Source texts of formatted documents:

+++

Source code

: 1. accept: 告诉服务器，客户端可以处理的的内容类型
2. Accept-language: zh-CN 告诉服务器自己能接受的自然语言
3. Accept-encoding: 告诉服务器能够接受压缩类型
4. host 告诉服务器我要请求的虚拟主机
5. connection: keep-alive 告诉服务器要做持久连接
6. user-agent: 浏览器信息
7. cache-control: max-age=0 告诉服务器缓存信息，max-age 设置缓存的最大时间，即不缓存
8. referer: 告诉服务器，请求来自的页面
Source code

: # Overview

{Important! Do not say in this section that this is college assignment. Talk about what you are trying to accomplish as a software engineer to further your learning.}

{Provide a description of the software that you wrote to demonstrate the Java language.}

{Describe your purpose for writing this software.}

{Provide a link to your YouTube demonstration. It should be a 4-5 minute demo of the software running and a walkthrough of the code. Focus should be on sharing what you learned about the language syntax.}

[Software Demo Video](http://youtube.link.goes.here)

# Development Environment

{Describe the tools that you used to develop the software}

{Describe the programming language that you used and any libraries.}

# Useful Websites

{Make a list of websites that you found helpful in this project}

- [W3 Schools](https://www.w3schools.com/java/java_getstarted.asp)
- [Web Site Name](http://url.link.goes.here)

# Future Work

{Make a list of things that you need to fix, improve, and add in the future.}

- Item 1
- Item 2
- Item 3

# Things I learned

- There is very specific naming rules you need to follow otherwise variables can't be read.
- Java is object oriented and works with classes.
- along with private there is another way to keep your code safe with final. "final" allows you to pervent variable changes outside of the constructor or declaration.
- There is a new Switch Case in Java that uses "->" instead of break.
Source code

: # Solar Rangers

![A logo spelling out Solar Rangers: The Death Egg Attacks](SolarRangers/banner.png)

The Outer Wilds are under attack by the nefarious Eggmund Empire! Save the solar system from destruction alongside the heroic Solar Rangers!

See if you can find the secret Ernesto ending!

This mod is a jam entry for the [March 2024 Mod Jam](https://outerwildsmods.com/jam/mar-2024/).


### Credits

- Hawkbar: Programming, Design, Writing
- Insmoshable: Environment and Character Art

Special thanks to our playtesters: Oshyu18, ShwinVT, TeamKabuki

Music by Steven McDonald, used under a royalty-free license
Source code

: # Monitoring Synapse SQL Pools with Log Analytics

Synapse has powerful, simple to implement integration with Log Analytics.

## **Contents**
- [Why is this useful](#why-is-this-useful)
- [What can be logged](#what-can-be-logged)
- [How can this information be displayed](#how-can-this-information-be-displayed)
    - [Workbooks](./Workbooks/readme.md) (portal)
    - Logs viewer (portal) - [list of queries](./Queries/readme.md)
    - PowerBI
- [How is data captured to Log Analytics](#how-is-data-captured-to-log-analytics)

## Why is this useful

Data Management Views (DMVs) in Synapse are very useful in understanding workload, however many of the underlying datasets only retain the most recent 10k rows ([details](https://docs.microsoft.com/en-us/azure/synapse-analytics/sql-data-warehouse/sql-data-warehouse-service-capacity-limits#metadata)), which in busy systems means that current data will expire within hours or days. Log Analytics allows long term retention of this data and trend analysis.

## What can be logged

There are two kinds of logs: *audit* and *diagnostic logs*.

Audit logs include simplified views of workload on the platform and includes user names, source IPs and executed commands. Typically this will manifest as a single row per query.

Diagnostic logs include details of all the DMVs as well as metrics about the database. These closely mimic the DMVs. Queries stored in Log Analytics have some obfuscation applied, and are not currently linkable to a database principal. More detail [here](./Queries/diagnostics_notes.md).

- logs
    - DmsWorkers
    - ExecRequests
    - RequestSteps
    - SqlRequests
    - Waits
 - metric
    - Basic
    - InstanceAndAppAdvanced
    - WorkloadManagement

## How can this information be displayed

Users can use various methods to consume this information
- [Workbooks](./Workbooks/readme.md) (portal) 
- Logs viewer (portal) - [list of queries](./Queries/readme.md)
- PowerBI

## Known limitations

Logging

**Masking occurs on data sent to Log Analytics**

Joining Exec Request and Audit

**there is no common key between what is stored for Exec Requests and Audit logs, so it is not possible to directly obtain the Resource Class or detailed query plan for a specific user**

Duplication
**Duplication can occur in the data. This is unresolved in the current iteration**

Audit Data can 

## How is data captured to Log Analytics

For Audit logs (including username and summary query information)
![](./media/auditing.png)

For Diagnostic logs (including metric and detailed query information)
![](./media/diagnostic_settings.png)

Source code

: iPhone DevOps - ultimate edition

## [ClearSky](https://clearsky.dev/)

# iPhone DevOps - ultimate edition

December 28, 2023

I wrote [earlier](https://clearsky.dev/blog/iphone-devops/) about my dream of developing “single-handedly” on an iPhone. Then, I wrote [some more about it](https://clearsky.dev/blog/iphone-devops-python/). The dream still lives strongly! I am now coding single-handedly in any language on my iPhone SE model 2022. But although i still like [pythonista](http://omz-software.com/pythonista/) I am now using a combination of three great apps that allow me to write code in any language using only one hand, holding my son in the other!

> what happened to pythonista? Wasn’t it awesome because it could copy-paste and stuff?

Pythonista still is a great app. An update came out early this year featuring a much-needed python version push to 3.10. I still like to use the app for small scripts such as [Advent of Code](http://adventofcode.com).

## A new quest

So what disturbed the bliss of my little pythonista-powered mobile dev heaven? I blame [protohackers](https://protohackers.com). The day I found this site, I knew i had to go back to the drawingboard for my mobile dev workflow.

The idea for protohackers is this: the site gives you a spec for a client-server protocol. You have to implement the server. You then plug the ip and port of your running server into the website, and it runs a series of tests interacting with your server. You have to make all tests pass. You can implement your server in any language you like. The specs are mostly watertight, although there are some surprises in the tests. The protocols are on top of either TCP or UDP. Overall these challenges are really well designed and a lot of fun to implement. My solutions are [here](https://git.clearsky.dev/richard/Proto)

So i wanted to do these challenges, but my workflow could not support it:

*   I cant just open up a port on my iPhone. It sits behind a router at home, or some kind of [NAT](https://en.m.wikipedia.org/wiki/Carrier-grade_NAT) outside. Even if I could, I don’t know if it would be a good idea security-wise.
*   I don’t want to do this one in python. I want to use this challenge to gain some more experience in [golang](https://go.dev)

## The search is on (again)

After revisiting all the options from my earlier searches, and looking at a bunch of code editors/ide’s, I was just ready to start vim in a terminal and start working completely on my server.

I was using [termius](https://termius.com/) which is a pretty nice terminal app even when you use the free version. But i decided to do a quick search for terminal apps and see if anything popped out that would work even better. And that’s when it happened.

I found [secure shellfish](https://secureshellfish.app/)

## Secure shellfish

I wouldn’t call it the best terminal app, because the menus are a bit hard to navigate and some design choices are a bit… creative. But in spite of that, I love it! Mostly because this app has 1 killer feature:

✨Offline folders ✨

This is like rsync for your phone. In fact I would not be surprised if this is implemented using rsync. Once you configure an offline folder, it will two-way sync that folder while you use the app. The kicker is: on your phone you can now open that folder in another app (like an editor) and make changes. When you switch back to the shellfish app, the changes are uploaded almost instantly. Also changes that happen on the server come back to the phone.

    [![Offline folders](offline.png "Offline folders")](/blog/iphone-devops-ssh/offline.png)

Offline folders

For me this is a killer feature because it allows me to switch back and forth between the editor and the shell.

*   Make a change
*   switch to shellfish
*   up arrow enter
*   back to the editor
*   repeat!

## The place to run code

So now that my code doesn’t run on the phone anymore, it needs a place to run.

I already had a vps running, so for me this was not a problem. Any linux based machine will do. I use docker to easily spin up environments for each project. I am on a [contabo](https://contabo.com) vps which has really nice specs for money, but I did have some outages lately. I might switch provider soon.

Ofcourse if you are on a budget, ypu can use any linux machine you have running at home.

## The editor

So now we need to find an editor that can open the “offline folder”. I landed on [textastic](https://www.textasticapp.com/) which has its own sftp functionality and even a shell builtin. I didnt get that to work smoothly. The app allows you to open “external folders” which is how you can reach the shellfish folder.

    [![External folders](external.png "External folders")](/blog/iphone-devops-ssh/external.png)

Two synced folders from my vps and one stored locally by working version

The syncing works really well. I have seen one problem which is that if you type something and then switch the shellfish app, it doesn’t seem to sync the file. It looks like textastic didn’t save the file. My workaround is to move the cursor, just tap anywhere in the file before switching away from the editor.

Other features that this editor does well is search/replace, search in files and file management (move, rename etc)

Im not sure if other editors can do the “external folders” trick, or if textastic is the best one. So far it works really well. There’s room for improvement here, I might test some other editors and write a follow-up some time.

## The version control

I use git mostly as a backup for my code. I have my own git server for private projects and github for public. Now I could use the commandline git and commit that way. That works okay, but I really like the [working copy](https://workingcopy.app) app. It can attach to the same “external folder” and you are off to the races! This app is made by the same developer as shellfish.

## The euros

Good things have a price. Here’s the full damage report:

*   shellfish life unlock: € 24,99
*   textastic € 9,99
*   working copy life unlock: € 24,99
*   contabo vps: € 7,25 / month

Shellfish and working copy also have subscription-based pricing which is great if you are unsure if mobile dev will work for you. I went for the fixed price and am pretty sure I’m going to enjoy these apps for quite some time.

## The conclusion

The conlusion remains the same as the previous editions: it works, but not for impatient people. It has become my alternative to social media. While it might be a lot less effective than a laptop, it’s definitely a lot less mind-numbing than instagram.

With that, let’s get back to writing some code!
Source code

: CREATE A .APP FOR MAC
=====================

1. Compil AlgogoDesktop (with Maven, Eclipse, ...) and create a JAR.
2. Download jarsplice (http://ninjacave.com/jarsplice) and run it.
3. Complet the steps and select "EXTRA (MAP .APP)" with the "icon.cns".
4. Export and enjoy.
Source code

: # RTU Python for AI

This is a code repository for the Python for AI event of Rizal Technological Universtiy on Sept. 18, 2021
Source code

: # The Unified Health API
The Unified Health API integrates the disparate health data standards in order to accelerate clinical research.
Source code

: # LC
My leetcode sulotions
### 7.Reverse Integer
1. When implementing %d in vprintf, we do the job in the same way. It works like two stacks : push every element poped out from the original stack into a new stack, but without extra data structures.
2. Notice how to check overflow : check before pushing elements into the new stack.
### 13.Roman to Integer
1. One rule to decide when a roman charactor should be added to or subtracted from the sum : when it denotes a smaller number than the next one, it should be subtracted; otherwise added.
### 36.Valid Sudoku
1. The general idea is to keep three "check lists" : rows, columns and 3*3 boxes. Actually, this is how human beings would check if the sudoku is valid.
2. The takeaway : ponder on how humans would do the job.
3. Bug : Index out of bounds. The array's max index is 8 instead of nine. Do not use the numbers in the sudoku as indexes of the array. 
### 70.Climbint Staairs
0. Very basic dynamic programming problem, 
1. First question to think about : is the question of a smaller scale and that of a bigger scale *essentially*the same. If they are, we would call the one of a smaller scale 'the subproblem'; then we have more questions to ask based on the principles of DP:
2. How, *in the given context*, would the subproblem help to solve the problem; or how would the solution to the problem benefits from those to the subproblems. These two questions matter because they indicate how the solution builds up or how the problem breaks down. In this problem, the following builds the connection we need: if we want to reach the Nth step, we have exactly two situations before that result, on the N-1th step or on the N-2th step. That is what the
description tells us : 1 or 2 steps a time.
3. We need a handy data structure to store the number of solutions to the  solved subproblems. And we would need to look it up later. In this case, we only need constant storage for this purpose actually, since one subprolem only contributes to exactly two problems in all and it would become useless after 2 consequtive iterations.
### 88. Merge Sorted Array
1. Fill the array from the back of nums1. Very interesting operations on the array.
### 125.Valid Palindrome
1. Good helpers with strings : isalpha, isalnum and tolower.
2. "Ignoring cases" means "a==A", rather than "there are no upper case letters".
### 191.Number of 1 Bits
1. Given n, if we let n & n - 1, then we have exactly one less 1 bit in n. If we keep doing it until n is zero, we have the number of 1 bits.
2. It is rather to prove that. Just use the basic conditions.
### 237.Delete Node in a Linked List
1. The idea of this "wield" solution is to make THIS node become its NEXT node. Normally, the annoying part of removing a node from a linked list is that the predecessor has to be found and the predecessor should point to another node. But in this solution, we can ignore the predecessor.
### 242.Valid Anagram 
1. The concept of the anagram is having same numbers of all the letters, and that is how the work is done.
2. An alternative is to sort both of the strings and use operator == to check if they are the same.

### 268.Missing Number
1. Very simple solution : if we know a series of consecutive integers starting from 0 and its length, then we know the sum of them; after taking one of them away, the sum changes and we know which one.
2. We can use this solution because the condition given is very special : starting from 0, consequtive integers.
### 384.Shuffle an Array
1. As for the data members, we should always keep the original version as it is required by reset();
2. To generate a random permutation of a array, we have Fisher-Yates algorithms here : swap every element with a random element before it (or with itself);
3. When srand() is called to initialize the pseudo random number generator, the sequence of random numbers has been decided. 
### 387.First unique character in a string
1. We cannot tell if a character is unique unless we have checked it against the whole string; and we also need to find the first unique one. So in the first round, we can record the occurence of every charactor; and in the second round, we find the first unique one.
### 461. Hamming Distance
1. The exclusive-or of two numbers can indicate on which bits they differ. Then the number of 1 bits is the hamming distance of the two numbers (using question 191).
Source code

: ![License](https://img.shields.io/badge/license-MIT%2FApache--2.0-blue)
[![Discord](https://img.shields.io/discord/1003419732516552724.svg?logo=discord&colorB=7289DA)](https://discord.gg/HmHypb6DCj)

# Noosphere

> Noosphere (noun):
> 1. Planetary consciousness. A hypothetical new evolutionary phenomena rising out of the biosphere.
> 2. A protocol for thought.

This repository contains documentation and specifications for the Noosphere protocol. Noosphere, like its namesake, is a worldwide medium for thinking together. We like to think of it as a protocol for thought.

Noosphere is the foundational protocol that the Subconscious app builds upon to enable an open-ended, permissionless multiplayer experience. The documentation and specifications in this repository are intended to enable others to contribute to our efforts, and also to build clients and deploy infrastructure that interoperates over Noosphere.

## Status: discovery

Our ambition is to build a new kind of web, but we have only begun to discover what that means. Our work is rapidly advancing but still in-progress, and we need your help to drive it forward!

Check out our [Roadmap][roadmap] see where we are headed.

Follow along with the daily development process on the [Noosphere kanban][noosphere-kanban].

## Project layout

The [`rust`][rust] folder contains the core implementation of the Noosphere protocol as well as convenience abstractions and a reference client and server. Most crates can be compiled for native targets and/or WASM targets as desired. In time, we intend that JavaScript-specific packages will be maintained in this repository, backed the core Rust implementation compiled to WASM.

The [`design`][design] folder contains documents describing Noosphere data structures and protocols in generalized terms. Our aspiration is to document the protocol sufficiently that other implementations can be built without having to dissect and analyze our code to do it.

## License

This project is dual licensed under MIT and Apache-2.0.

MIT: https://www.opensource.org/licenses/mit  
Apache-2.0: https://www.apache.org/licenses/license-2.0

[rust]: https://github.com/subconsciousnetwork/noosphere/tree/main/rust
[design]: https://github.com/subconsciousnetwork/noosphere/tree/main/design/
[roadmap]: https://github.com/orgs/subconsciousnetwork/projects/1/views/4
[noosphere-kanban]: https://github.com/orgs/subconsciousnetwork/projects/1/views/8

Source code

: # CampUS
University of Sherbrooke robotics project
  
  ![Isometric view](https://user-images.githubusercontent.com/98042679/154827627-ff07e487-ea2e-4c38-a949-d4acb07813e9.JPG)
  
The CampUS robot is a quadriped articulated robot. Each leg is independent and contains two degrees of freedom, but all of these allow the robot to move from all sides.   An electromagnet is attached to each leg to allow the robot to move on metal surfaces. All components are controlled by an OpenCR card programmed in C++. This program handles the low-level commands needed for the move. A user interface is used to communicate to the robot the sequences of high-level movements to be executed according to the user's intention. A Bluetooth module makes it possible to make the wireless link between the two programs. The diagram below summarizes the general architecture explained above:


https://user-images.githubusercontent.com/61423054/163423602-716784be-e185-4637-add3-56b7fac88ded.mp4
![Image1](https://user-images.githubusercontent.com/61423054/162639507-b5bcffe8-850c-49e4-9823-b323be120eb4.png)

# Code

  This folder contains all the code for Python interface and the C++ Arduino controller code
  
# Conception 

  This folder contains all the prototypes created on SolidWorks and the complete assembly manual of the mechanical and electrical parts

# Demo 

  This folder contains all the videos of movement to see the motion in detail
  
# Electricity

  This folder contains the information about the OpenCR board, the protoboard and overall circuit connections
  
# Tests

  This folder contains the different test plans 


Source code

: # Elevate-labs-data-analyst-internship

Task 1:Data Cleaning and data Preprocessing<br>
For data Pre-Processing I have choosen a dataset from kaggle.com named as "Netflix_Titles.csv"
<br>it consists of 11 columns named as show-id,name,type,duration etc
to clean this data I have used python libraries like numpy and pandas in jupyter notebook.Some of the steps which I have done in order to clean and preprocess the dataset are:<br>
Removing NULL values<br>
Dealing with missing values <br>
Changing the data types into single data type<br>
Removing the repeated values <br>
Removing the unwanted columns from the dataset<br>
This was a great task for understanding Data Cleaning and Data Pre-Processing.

+++

— Assignment —
Starting at the line that has "3. Bug : Index" and ending at the line that has "### 191.Number of 1 Bits", please write out the lines above exactly, leaving out all others.

— Completed exercise —
3. Bug : Index out of bounds. The array's max index is 8 instead of nine. Do not use the numbers in the sudoku as indexes of the array. 
### 70.Climbint Staairs
0. Very basic dynamic programming problem, 
1. First question to think about : is the question of a smaller scale and that of a bigger scale *essentially*the same. If they are, we would call the one of a smaller scale 'the subproblem'; then we have more questions to ask based on the principles of DP:
2. How, *in the given context*, would the subproblem help to solve the problem; or how would the solution to the problem benefits from those to the subproblems. These two questions matter because they indicate how the solution builds up or how the problem breaks down. In this problem, the following builds the connection we need: if we want to reach the Nth step, we have exactly two situations before that result, on the N-1th step or on the N-2th step. That is what the
description tells us : 1 or 2 steps a time.
3. We need a handy data structure to store the number of solutions to the  solved subproblems. And we would need to look it up later. In this case, we only need constant storage for this purpose actually, since one subprolem only contributes to exactly two problems in all and it would become useless after 2 consequtive iterations.
### 88. Merge Sorted Array
1. Fill the array from the back of nums1. Very interesting operations on the array.
### 125.Valid Palindrome
1. Good helpers with strings : isalpha, isalnum and tolower.
2. "Ignoring cases" means "a==A", rather than "there are no upper case letters".
### 191.Number of 1 Bits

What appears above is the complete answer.